# What is required:
Go through the data below and transcribe it exactly. Omit the images.

[Data for this exercise — start]

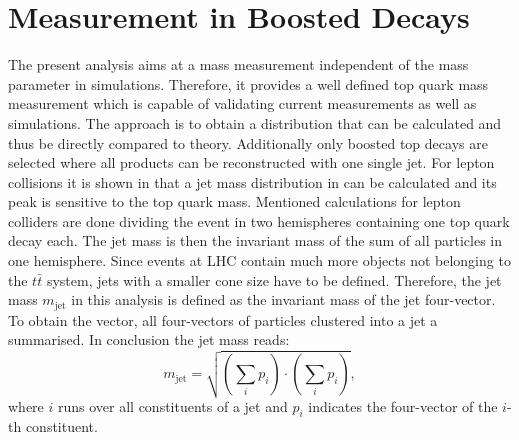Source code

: \section{Measurement in Boosted Decays}
	The present analysis aims at a mass measurement independent of the mass parameter in simulations. Therefore, it provides a well defined top quark mass measurement which is capable of validating current measurements as well as simulations. The approach is to obtain a distribution that can be calculated and thus be directly compared to theory. Additionally only boosted top decays are selected where all products can be reconstructed with one single jet. For lepton collisions it is shown in \cite{eejetmass} that a jet mass distribution in can be calculated and its peak is sensitive to the top quark mass. Mentioned calculations for lepton colliders are done dividing the event in two hemispheres containing one top quark decay each. The jet mass is then the invariant mass of the sum of all particles in one hemisphere. Since events at LHC contain much more objects not belonging to the $t\bar{t}$ system, jets with a smaller cone size have to be defined. Therefore, the jet mass $m_\text{jet}$ in this analysis is defined as the invariant mass of the jet four-vector. To obtain the vector, all four-vectors of particles clustered into a jet a summarised. In conclusion the jet mass reads:
	\begin{equation}
	m_\text{jet} = \sqrt{\left( \sum_{i} p_i \right) \cdot \left( \sum_{i} p_i \right)},
	\end{equation}
	where $i$ runs over all constituents of a jet and $p_i$ indicates the four-vector of the $i$-th constituent. 
	
	


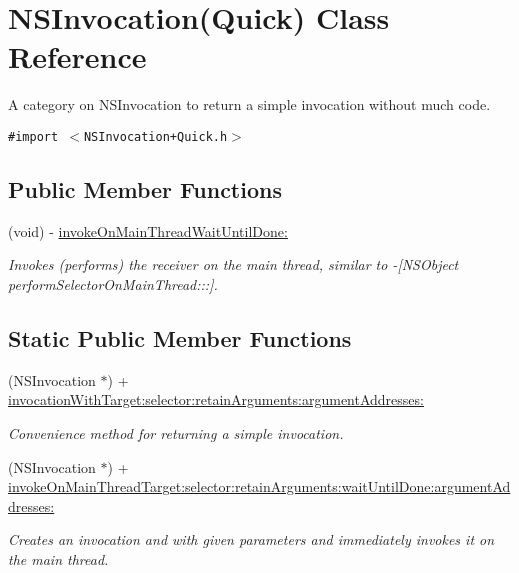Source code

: \hypertarget{interface_n_s_invocation_07_quick_08}{
\section{NSInvocation(Quick) Class Reference}
\label{interface_n_s_invocation_07_quick_08}
}
A category on NSInvocation to return a simple invocation without much code.  


{\tt \#import $<$NSInvocation+Quick.h$>$}

\subsection*{Public Member Functions}
\begin{CompactItemize}
\item 
(void) - \hyperlink{interface_n_s_invocation_07_quick_08_30fb8d77f50edc06f311a1e90e503259}{invokeOnMainThreadWaitUntilDone:}
\begin{CompactList}\small\item\em Invokes (performs) the receiver on the main thread, similar to -\mbox{[}NSObject performSelectorOnMainThread:::\mbox{]}. \item\end{CompactList}\end{CompactItemize}
\subsection*{Static Public Member Functions}
\begin{CompactItemize}
\item 
(NSInvocation $\ast$) + \hyperlink{interface_n_s_invocation_07_quick_08_a9eac88859ea835ef6fb9590c9dd41ea}{invocationWithTarget:selector:retainArguments:argumentAddresses:}
\begin{CompactList}\small\item\em Convenience method for returning a simple invocation. \item\end{CompactList}\item 
(NSInvocation $\ast$) + \hyperlink{interface_n_s_invocation_07_quick_08_e94eccaa8ebb49c224133f416ed60208}{invokeOnMainThreadTarget:selector:retainArguments:waitUntilDone:argumentAddresses:}
\begin{CompactList}\small\item\em Creates an invocation and with given parameters and immediately invokes it on the main thread. \item\end{CompactList}\end{CompactItemize}


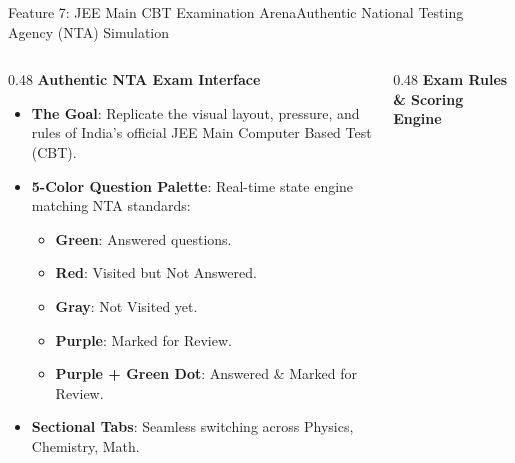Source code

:\documentclass[aspectratio=169,10pt]{beamer}
\begin{document}
\begin{frame}[t]{Feature 7: JEE Main CBT Examination Arena}{Authentic National Testing Agency (NTA) Simulation}
  \begin{columns}[t]
    \begin{column}{0.48\textwidth}
      {\fontsize{9.0}{11.0}\selectfont\textbf{\textcolor{KoinexaRed}{Authentic NTA Exam Interface}}}\par\vspace{1.5pt}
      \begin{itemize}\setlength{\itemsep}{1.2pt}
        \item {\fontsize{8.0}{9.8}\selectfont \textbf{The Goal}: Replicate the visual layout, pressure, and rules of India's official JEE Main Computer Based Test (CBT).}
        \item {\fontsize{8.0}{9.8}\selectfont \textbf{5-Color Question Palette}: Real-time state engine matching NTA standards:}
        \begin{itemize}\setlength{\itemsep}{0.8pt}
          \item {\fontsize{7.5}{9.2}\selectfont \textbf{Green}: Answered questions.}
          \item {\fontsize{7.5}{9.2}\selectfont \textbf{Red}: Visited but Not Answered.}
          \item {\fontsize{7.5}{9.2}\selectfont \textbf{Gray}: Not Visited yet.}
          \item {\fontsize{7.5}{9.2}\selectfont \textbf{Purple}: Marked for Review.}
          \item {\fontsize{7.5}{9.2}\selectfont \textbf{Purple + Green Dot}: Answered \& Marked for Review.}
        \end{itemize}
        \item {\fontsize{8.0}{9.8}\selectfont \textbf{Sectional Tabs}: Seamless switching across Physics, Chemistry, Math.}
      \end{itemize}
    \end{column}
    \begin{column}{0.48\textwidth}
      {\fontsize{9.0}{11.0}\selectfont\textbf{\textcolor{KoinexaOrange}{Exam Rules \& Scoring Engine}}}\par\vspace{1.5pt}
      \begin{itemize}\setlength{\itemsep}{1.2pt}

\end{itemize}
\end{column}
\end{columns}
\end{frame}
\end{document}
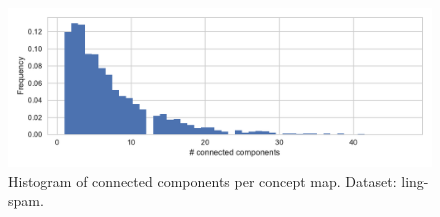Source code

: \begin{figure}[ht]
\centering
\includegraphics[width=0.8\linewidth]{assets/figures/hist-connected-components-ling-spam-CMap.pdf}
\caption{Histogram of connected components per concept map. Dataset: ling-spam.}
\end{figure}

[Data for this exercise — finish]

# Answer space:
Source code

: \section{Measurement in Boosted Decays}
	The present analysis aims at a mass measurement independent of the mass parameter in simulations. Therefore, it provides a well defined top quark mass measurement which is capable of validating current measurements as well as simulations. The approach is to obtain a distribution that can be calculated and thus be directly compared to theory. Additionally only boosted top decays are selected where all products can be reconstructed with one single jet. For lepton collisions it is shown in \cite{eejetmass} that a jet mass distribution in can be calculated and its peak is sensitive to the top quark mass. Mentioned calculations for lepton colliders are done dividing the event in two hemispheres containing one top quark decay each. The jet mass is then the invariant mass of the sum of all particles in one hemisphere. Since events at LHC contain much more objects not belonging to the $t\bar{t}$ system, jets with a smaller cone size have to be defined. Therefore, the jet mass $m_\text{jet}$ in this analysis is defined as the invariant mass of the jet four-vector. To obtain the vector, all four-vectors of particles clustered into a jet a summarised. In conclusion the jet mass reads:
	\begin{equation}
	m_\text{jet} = \sqrt{\left( \sum_{i} p_i \right) \cdot \left( \sum_{i} p_i \right)},
	\end{equation}
	where $i$ runs over all constituents of a jet and $p_i$ indicates the four-vector of the $i$-th constituent. 
	
	


Source code

: \hypertarget{interface_n_s_invocation_07_quick_08}{
\section{NSInvocation(Quick) Class Reference}
\label{interface_n_s_invocation_07_quick_08}
}
A category on NSInvocation to return a simple invocation without much code.  


{\tt \#import $<$NSInvocation+Quick.h$>$}

\subsection*{Public Member Functions}
\begin{CompactItemize}
\item 
(void) - \hyperlink{interface_n_s_invocation_07_quick_08_30fb8d77f50edc06f311a1e90e503259}{invokeOnMainThreadWaitUntilDone:}
\begin{CompactList}\small\item\em Invokes (performs) the receiver on the main thread, similar to -\mbox{[}NSObject performSelectorOnMainThread:::\mbox{]}. \item\end{CompactList}\end{CompactItemize}
\subsection*{Static Public Member Functions}
\begin{CompactItemize}
\item 
(NSInvocation $\ast$) + \hyperlink{interface_n_s_invocation_07_quick_08_a9eac88859ea835ef6fb9590c9dd41ea}{invocationWithTarget:selector:retainArguments:argumentAddresses:}
\begin{CompactList}\small\item\em Convenience method for returning a simple invocation. \item\end{CompactList}\item 
(NSInvocation $\ast$) + \hyperlink{interface_n_s_invocation_07_quick_08_e94eccaa8ebb49c224133f416ed60208}{invokeOnMainThreadTarget:selector:retainArguments:waitUntilDone:argumentAddresses:}
\begin{CompactList}\small\item\em Creates an invocation and with given parameters and immediately invokes it on the main thread. \item\end{CompactList}\end{CompactItemize}


Source code

:\documentclass[aspectratio=169,10pt]{beamer}
\begin{document}
\begin{frame}[t]{Feature 7: JEE Main CBT Examination Arena}{Authentic National Testing Agency (NTA) Simulation}
  \begin{columns}[t]
    \begin{column}{0.48\textwidth}
      {\fontsize{9.0}{11.0}\selectfont\textbf{\textcolor{KoinexaRed}{Authentic NTA Exam Interface}}}\par\vspace{1.5pt}
      \begin{itemize}\setlength{\itemsep}{1.2pt}
        \item {\fontsize{8.0}{9.8}\selectfont \textbf{The Goal}: Replicate the visual layout, pressure, and rules of India's official JEE Main Computer Based Test (CBT).}
        \item {\fontsize{8.0}{9.8}\selectfont \textbf{5-Color Question Palette}: Real-time state engine matching NTA standards:}
        \begin{itemize}\setlength{\itemsep}{0.8pt}
          \item {\fontsize{7.5}{9.2}\selectfont \textbf{Green}: Answered questions.}
          \item {\fontsize{7.5}{9.2}\selectfont \textbf{Red}: Visited but Not Answered.}
          \item {\fontsize{7.5}{9.2}\selectfont \textbf{Gray}: Not Visited yet.}
          \item {\fontsize{7.5}{9.2}\selectfont \textbf{Purple}: Marked for Review.}
          \item {\fontsize{7.5}{9.2}\selectfont \textbf{Purple + Green Dot}: Answered \& Marked for Review.}
        \end{itemize}
        \item {\fontsize{8.0}{9.8}\selectfont \textbf{Sectional Tabs}: Seamless switching across Physics, Chemistry, Math.}
      \end{itemize}
    \end{column}
    \begin{column}{0.48\textwidth}
      {\fontsize{9.0}{11.0}\selectfont\textbf{\textcolor{KoinexaOrange}{Exam Rules \& Scoring Engine}}}\par\vspace{1.5pt}
      \begin{itemize}\setlength{\itemsep}{1.2pt}

\end{itemize}
\end{column}
\end{columns}
\end{frame}
\end{document}
Source code

: \begin{figure}[ht]
\centering
\includegraphics[width=0.8\linewidth]{assets/figures/hist-connected-components-ling-spam-CMap.pdf}
\caption{Histogram of connected components per concept map. Dataset: ling-spam.}
\end{figure}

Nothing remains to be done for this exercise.